Dubiose Airline will Flüge ab Friedrichshafen anbieten

Keine Zulassung: "Holiday Airways" will ab Januar 22 Flüge wöchentlich anbieten.
Keine Zulassung: "Holiday Airways" will ab Januar 22 Flüge wöchentlich anbieten. - © VOL.AT/Sascha Schmidt
Für reichlich Stirnrunzeln sorgt derzeit die Fluglinie “Holiday Airways” am Flughafen Friedrichshafen: Laut Recherchen von “schwäbische.de” dürfte es sich um eine reine Briefkastenfirma handeln.

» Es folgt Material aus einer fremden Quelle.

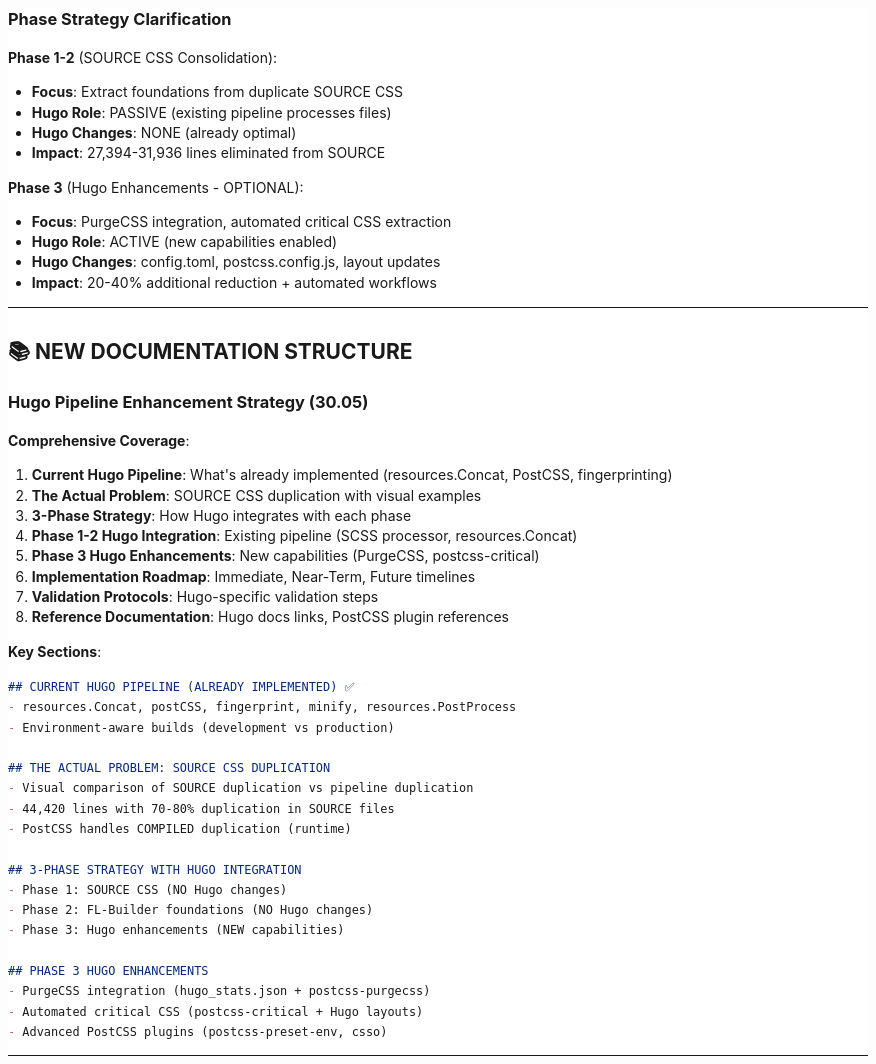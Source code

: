 ### Phase Strategy Clarification

**Phase 1-2** (SOURCE CSS Consolidation):
- **Focus**: Extract foundations from duplicate SOURCE CSS
- **Hugo Role**: PASSIVE (existing pipeline processes files)
- **Hugo Changes**: NONE (already optimal)
- **Impact**: 27,394-31,936 lines eliminated from SOURCE

**Phase 3** (Hugo Enhancements - OPTIONAL):
- **Focus**: PurgeCSS integration, automated critical CSS extraction
- **Hugo Role**: ACTIVE (new capabilities enabled)
- **Hugo Changes**: config.toml, postcss.config.js, layout updates
- **Impact**: 20-40% additional reduction + automated workflows

---

## 📚 NEW DOCUMENTATION STRUCTURE

### Hugo Pipeline Enhancement Strategy (30.05)

**Comprehensive Coverage**:
1. **Current Hugo Pipeline**: What's already implemented (resources.Concat, PostCSS, fingerprinting)
2. **The Actual Problem**: SOURCE CSS duplication with visual examples
3. **3-Phase Strategy**: How Hugo integrates with each phase
4. **Phase 1-2 Hugo Integration**: Existing pipeline (SCSS processor, resources.Concat)
5. **Phase 3 Hugo Enhancements**: New capabilities (PurgeCSS, postcss-critical)
6. **Implementation Roadmap**: Immediate, Near-Term, Future timelines
7. **Validation Protocols**: Hugo-specific validation steps
8. **Reference Documentation**: Hugo docs links, PostCSS plugin references

**Key Sections**:
```markdown
## CURRENT HUGO PIPELINE (ALREADY IMPLEMENTED) ✅
- resources.Concat, postCSS, fingerprint, minify, resources.PostProcess
- Environment-aware builds (development vs production)

## THE ACTUAL PROBLEM: SOURCE CSS DUPLICATION
- Visual comparison of SOURCE duplication vs pipeline duplication
- 44,420 lines with 70-80% duplication in SOURCE files
- PostCSS handles COMPILED duplication (runtime)

## 3-PHASE STRATEGY WITH HUGO INTEGRATION
- Phase 1: SOURCE CSS (NO Hugo changes)
- Phase 2: FL-Builder foundations (NO Hugo changes)
- Phase 3: Hugo enhancements (NEW capabilities)

## PHASE 3 HUGO ENHANCEMENTS
- PurgeCSS integration (hugo_stats.json + postcss-purgecss)
- Automated critical CSS (postcss-critical + Hugo layouts)
- Advanced PostCSS plugins (postcss-preset-env, csso)
```

---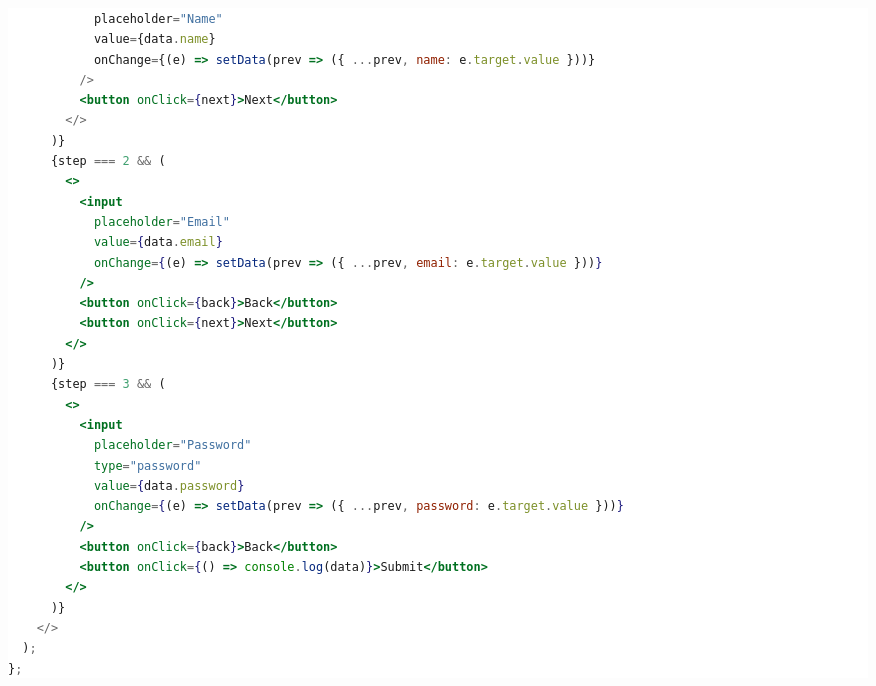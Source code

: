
 ```jsx 
            placeholder="Name"
            value={data.name}
            onChange={(e) => setData(prev => ({ ...prev, name: e.target.value }))}
          />
          <button onClick={next}>Next</button>
        </>
      )}
      {step === 2 && (
        <>
          <input
            placeholder="Email"
            value={data.email}
            onChange={(e) => setData(prev => ({ ...prev, email: e.target.value }))}
          />
          <button onClick={back}>Back</button>
          <button onClick={next}>Next</button>
        </>
      )}
      {step === 3 && (
        <>
          <input
            placeholder="Password"
            type="password"
            value={data.password}
            onChange={(e) => setData(prev => ({ ...prev, password: e.target.value }))}
          />
          <button onClick={back}>Back</button>
          <button onClick={() => console.log(data)}>Submit</button>
        </>
      )}
    </>
  );
};
```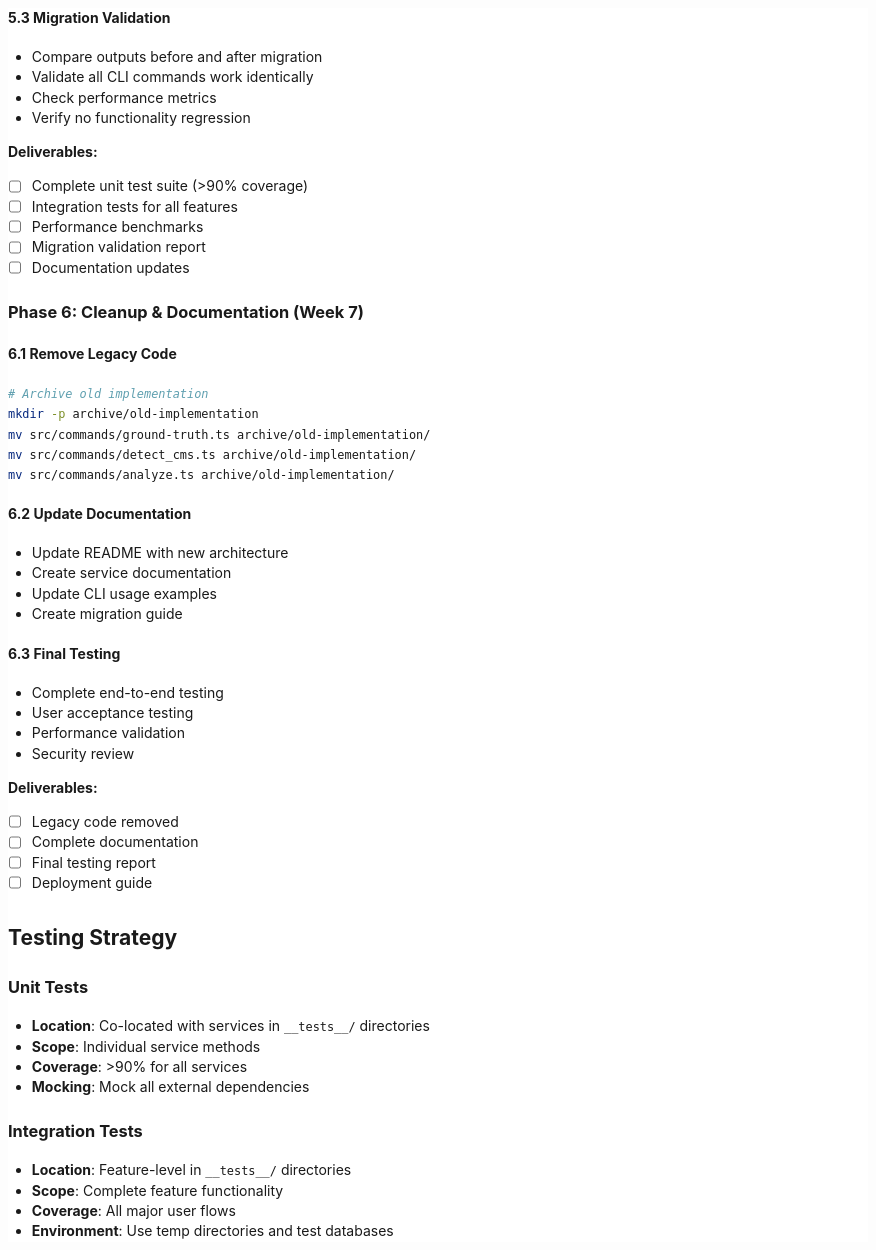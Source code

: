 #### 5.3 Migration Validation
- Compare outputs before and after migration
- Validate all CLI commands work identically
- Check performance metrics
- Verify no functionality regression

**Deliverables:**
- [ ] Complete unit test suite (>90% coverage)
- [ ] Integration tests for all features
- [ ] Performance benchmarks
- [ ] Migration validation report
- [ ] Documentation updates

### Phase 6: Cleanup & Documentation (Week 7)

#### 6.1 Remove Legacy Code
```bash
# Archive old implementation
mkdir -p archive/old-implementation
mv src/commands/ground-truth.ts archive/old-implementation/
mv src/commands/detect_cms.ts archive/old-implementation/
mv src/commands/analyze.ts archive/old-implementation/
```

#### 6.2 Update Documentation
- Update README with new architecture
- Create service documentation
- Update CLI usage examples
- Create migration guide

#### 6.3 Final Testing
- Complete end-to-end testing
- User acceptance testing
- Performance validation
- Security review

**Deliverables:**
- [ ] Legacy code removed
- [ ] Complete documentation
- [ ] Final testing report
- [ ] Deployment guide

## Testing Strategy

### Unit Tests
- **Location**: Co-located with services in `__tests__/` directories
- **Scope**: Individual service methods
- **Coverage**: >90% for all services
- **Mocking**: Mock all external dependencies

### Integration Tests
- **Location**: Feature-level in `__tests__/` directories
- **Scope**: Complete feature functionality
- **Coverage**: All major user flows
- **Environment**: Use temp directories and test databases
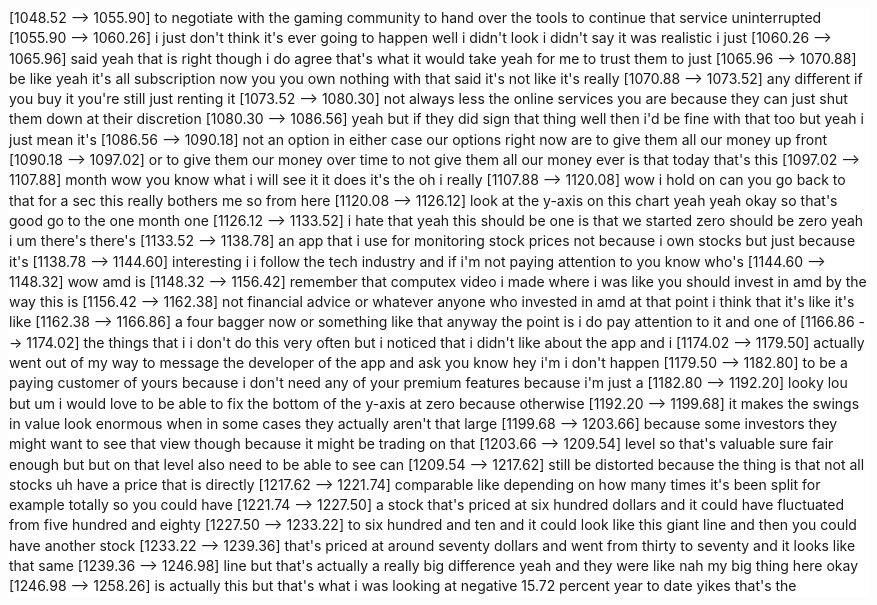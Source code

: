 [1048.52 --> 1055.90]  to negotiate with the gaming community to hand over the tools to continue that service uninterrupted
[1055.90 --> 1060.26]  i just don't think it's ever going to happen well i didn't look i didn't say it was realistic i just
[1060.26 --> 1065.96]  said yeah that is right though i do agree that's what it would take yeah for me to trust them to just
[1065.96 --> 1070.88]  be like yeah it's all subscription now you you own nothing with that said it's not like it's really
[1070.88 --> 1073.52]  any different if you buy it you're still just renting it
[1073.52 --> 1080.30]  not always less the online services you are because they can just shut them down at their discretion
[1080.30 --> 1086.56]  yeah but if they did sign that thing well then i'd be fine with that too but yeah i just mean it's
[1086.56 --> 1090.18]  not an option in either case our options right now are to give them all our money up front
[1090.18 --> 1097.02]  or to give them our money over time to not give them all our money ever is that today that's this
[1097.02 --> 1107.88]  month wow you know what i will see it it does it's the oh i really
[1107.88 --> 1120.08]  wow i hold on can you go back to that for a sec this really bothers me so from here
[1120.08 --> 1126.12]  look at the y-axis on this chart yeah yeah okay so that's good go to the one month one
[1126.12 --> 1133.52]  i hate that yeah this should be one is that we started zero should be zero yeah i um there's there's
[1133.52 --> 1138.78]  an app that i use for monitoring stock prices not because i own stocks but just because it's
[1138.78 --> 1144.60]  interesting i i follow the tech industry and if i'm not paying attention to you know who's
[1144.60 --> 1148.32]  wow amd is
[1148.32 --> 1156.42]  remember that computex video i made where i was like you should invest in amd by the way this is
[1156.42 --> 1162.38]  not financial advice or whatever anyone who invested in amd at that point i think that it's like it's like
[1162.38 --> 1166.86]  a four bagger now or something like that anyway the point is i do pay attention to it and one of
[1166.86 --> 1174.02]  the things that i i don't do this very often but i noticed that i didn't like about the app and i
[1174.02 --> 1179.50]  actually went out of my way to message the developer of the app and ask you know hey i'm i don't happen
[1179.50 --> 1182.80]  to be a paying customer of yours because i don't need any of your premium features because i'm just a
[1182.80 --> 1192.20]  looky lou but um i would love to be able to fix the bottom of the y-axis at zero because otherwise
[1192.20 --> 1199.68]  it makes the swings in value look enormous when in some cases they actually aren't that large
[1199.68 --> 1203.66]  because some investors they might want to see that view though because it might be trading on that
[1203.66 --> 1209.54]  level so that's valuable sure fair enough but but on that level also need to be able to see can
[1209.54 --> 1217.62]  still be distorted because the thing is that not all stocks uh have a price that is directly
[1217.62 --> 1221.74]  comparable like depending on how many times it's been split for example totally so you could have
[1221.74 --> 1227.50]  a stock that's priced at six hundred dollars and it could have fluctuated from five hundred and eighty
[1227.50 --> 1233.22]  to six hundred and ten and it could look like this giant line and then you could have another stock
[1233.22 --> 1239.36]  that's priced at around seventy dollars and went from thirty to seventy and it looks like that same
[1239.36 --> 1246.98]  line but that's actually a really big difference yeah and they were like nah my big thing here okay
[1246.98 --> 1258.26]  is actually this but that's what i was looking at negative 15.72 percent year to date yikes that's the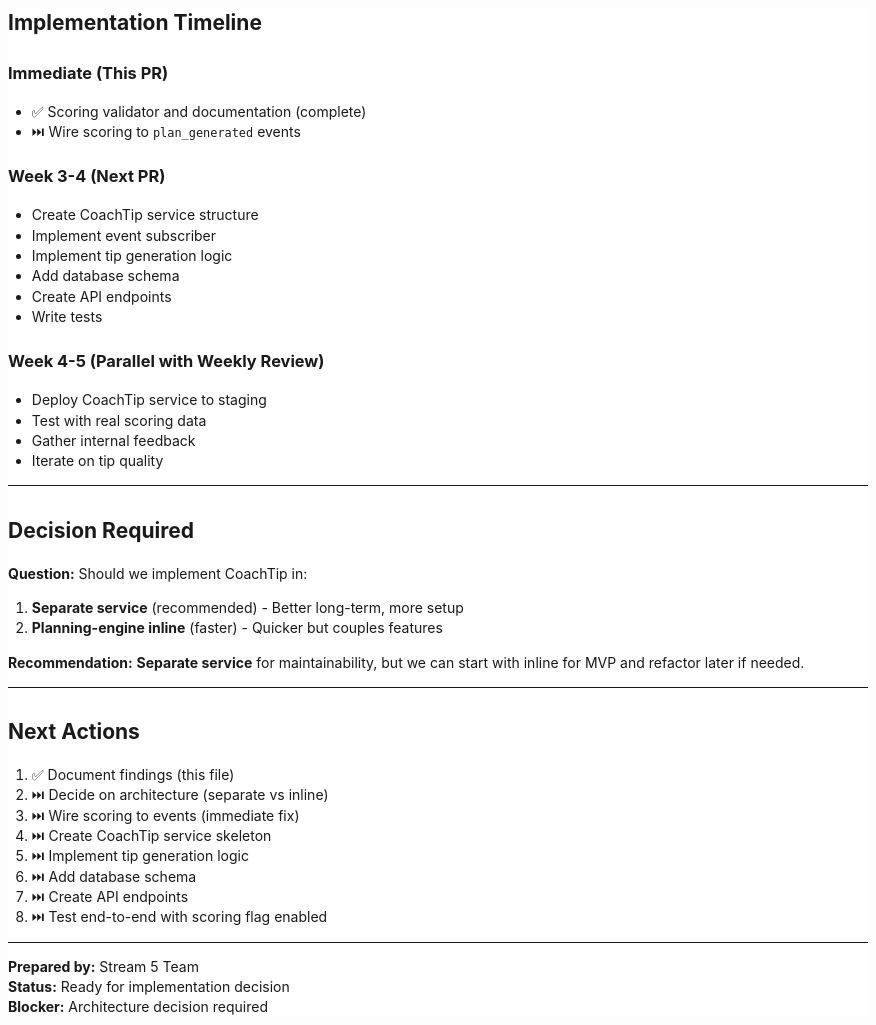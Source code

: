 
## Implementation Timeline

### Immediate (This PR)
- ✅ Scoring validator and documentation (complete)
- ⏭️ Wire scoring to `plan_generated` events

### Week 3-4 (Next PR)
- Create CoachTip service structure
- Implement event subscriber
- Implement tip generation logic
- Add database schema
- Create API endpoints
- Write tests

### Week 4-5 (Parallel with Weekly Review)
- Deploy CoachTip service to staging
- Test with real scoring data
- Gather internal feedback
- Iterate on tip quality

---

## Decision Required

**Question:** Should we implement CoachTip in:
1. **Separate service** (recommended) - Better long-term, more setup
2. **Planning-engine inline** (faster) - Quicker but couples features

**Recommendation:** **Separate service** for maintainability, but we can start with inline for MVP and refactor later if needed.

---

## Next Actions

1. ✅ Document findings (this file)
2. ⏭️ Decide on architecture (separate vs inline)
3. ⏭️ Wire scoring to events (immediate fix)
4. ⏭️ Create CoachTip service skeleton
5. ⏭️ Implement tip generation logic
6. ⏭️ Add database schema
7. ⏭️ Create API endpoints
8. ⏭️ Test end-to-end with scoring flag enabled

---

**Prepared by:** Stream 5 Team  
**Status:** Ready for implementation decision  
**Blocker:** Architecture decision required
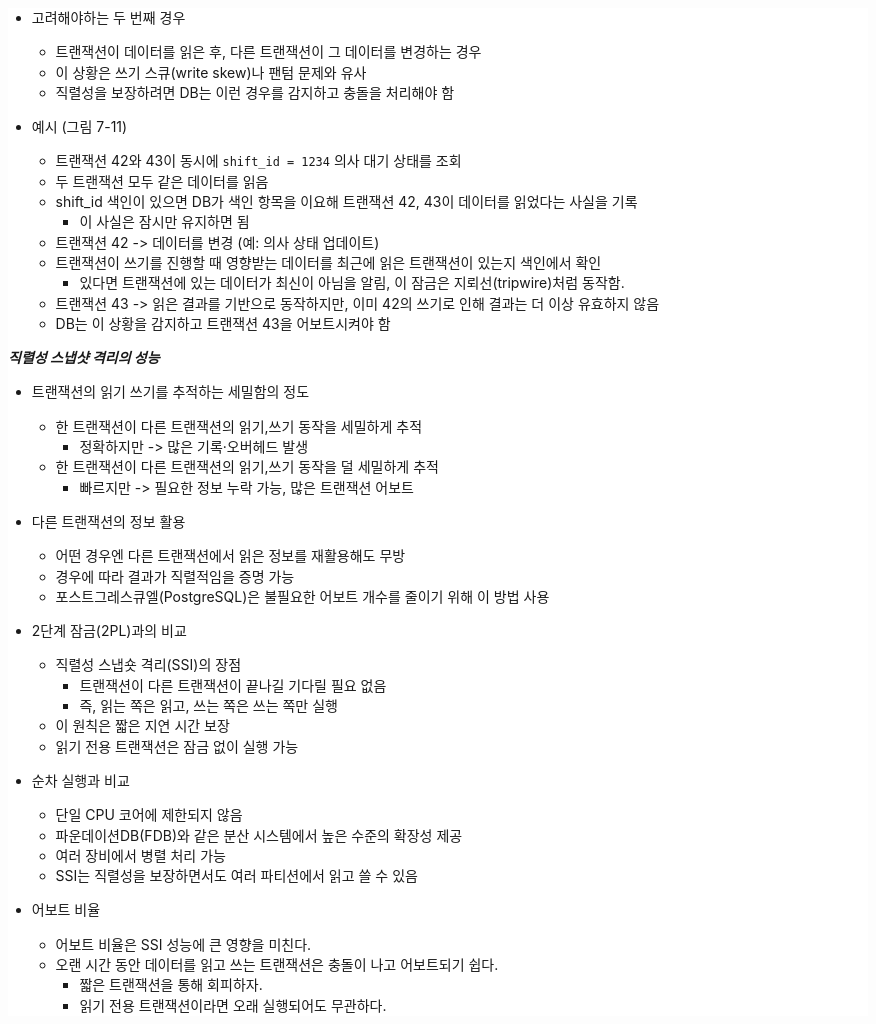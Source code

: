 - 고려해야하는 두 번째 경우
  - 트랜잭션이 데이터를 읽은 후, 다른 트랜잭션이 그 데이터를 변경하는 경우
  - 이 상황은 쓰기 스큐(write skew)나 팬텀 문제와 유사
  - 직렬성을 보장하려면 DB는 이런 경우를 감지하고 충돌을 처리해야 함

- 예시 (그림 7-11)
  - 트랜잭션 42와 43이 동시에 `shift_id = 1234` 의사 대기 상태를 조회
  - 두 트랜잭션 모두 같은 데이터를 읽음
  - shift_id 색인이 있으면 DB가 색인 항목을 이요해 트랜잭션 42, 43이 데이터를 읽었다는 사실을 기록
    - 이 사실은 잠시만 유지하면 됨
  - 트랜잭션 42 -> 데이터를 변경 (예: 의사 상태 업데이트)
  - 트랜잭션이 쓰기를 진행할 때 영향받는 데이터를 최근에 읽은 트랜잭션이 있는지 색인에서 확인
    - 있다면 트랜잭션에 있는 데이터가 최신이 아님을 알림, 이 잠금은 지뢰선(tripwire)처럼 동작함.
  - 트랜잭션 43 -> 읽은 결과를 기반으로 동작하지만, 이미 42의 쓰기로 인해 결과는 더 이상 유효하지 않음
  - DB는 이 상황을 감지하고 트랜잭션 43을 어보트시켜야 함

_**직렬성 스냅샷 격리의 성능**_

- 트랜잭션의 읽기 쓰기를 추적하는 세밀함의 정도
  - 한 트랜잭션이 다른 트랜잭션의 읽기,쓰기 동작을 세밀하게 추적
    - 정확하지만 -> 많은 기록·오버헤드 발생
  - 한 트랜잭션이 다른 트랜잭션의 읽기,쓰기 동작을 덜 세밀하게 추적
    - 빠르지만 -> 필요한 정보 누락 가능, 많은 트랜잭션 어보트

- 다른 트랜잭션의 정보 활용
  - 어떤 경우엔 다른 트랜잭션에서 읽은 정보를 재활용해도 무방
  - 경우에 따라 결과가 직렬적임을 증명 가능
  - 포스트그레스큐엘(PostgreSQL)은 불필요한 어보트 개수를 줄이기 위해 이 방법 사용

- 2단계 잠금(2PL)과의 비교
  - 직렬성 스냅숏 격리(SSI)의 장점
    - 트랜잭션이 다른 트랜잭션이 끝나길 기다릴 필요 없음
    - 즉, 읽는 쪽은 읽고, 쓰는 쪽은 쓰는 쪽만 실행
  - 이 원칙은 짧은 지연 시간 보장
  - 읽기 전용 트랜잭션은 잠금 없이 실행 가능

- 순차 실행과 비교
  - 단일 CPU 코어에 제한되지 않음
  - 파운데이션DB(FDB)와 같은 분산 시스템에서 높은 수준의 확장성 제공
  - 여러 장비에서 병렬 처리 가능
  - SSI는 직렬성을 보장하면서도 여러 파티션에서 읽고 쓸 수 있음
 
- 어보트 비율
  - 어보트 비율은 SSI 성능에 큰 영향을 미친다.
  - 오랜 시간 동안 데이터를 읽고 쓰는 트랜잭션은 충돌이 나고 어보트되기 쉽다.
    - 짧은 트랜잭션을 통해 회피하자.
    - 읽기 전용 트랜잭션이라면 오래 실행되어도 무관하다.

Wöchentlich 22 Mal will “Holiday Airways” zu deutschen und europäischen Zielen fliegen, wie “schwäbische.de” berichtet. Preis: ab 80 Euro pro Flug. Angeflogen werden sollen Berlin, Köln, Amsterdam oder Paris. Für den Flughafen Friedrichshafen wäre dies ein Segen. Ob Pläne aber jemals realisiert werden, erscheint äußerst fraglich.

Keine Zulassung

Flughafensprecher Andreas Humer-Hager begegnet den Plänen jedenfalls mit einem gerüttelten Maß Skepsis. Derzeit könne die Seriosität des Unternehmens nicht eingeschätzt werden. Er bestätigt zwar den Kontakt zu “Holiday Airways”, aber für ihn blieben Fragen offen. Das Unternehmen habe laut Jan Gruber, Luftfahrt-Fachjournalist des österreichischen Branchendienstes “Austrianaviation.net”, nicht einmal ein AOC. Dabei handelt es sich um eine luftfahrttechnische Zulassung zum Betrieb einer Airline. Ohne sie kann kein Passagierflugzeug starten. Doch es wird noch dubioser: Die Fluglinie verwendet im eigenen Buchungssystem ein Kürzel, dass einer Flugschule in Thailand zugeordnet ist.

Kein Firmenschild

Der Firmensitz in London – ein “überraschend kleines Gebäude”, wie Hagen Schönherr von der “Schwäbischen” schreibt, habe nicht einmal ein Firmenschild. Dafür hätten viele andere Firmen dort ebenso ihren Sitz. Zumindest eine davon gelte als einschlägige Briefkastenfirma.

Die Recherchen, die “Austrian Aviation” und “Schwäbische” vertieften, förderten zutage, dass “Kerstin Shaban” geschäftsführende Gesellschafterin ist. Diese sei in der Branche quasi unbekannt, nicht aber Michael Shaban, an dessen Name jener von Kerstin Shaban erinnere. Dieser gründete in Österreich die Airline “Fly Eth”. Sie sollte vom Flughafen Klagenfurt aus starten. Geflogen ist sie aber nie.

Keine Antworten

Nach dem Aufdecken weiterer Ungereimtheiten nahm die “Schwäbische” Kontakt zu Michael Shaban auf. Als er eine Reihe kritischer Fragen zum Thema “Holiday Airways” erhalten habe, treffen keine Antwort mehr ein. Am Flughafen Friedrichshafen ist der Kontakt indes eingefroren. Shaban droht inzwischen damit, sich am Flughafen Memmingen anzusiedeln.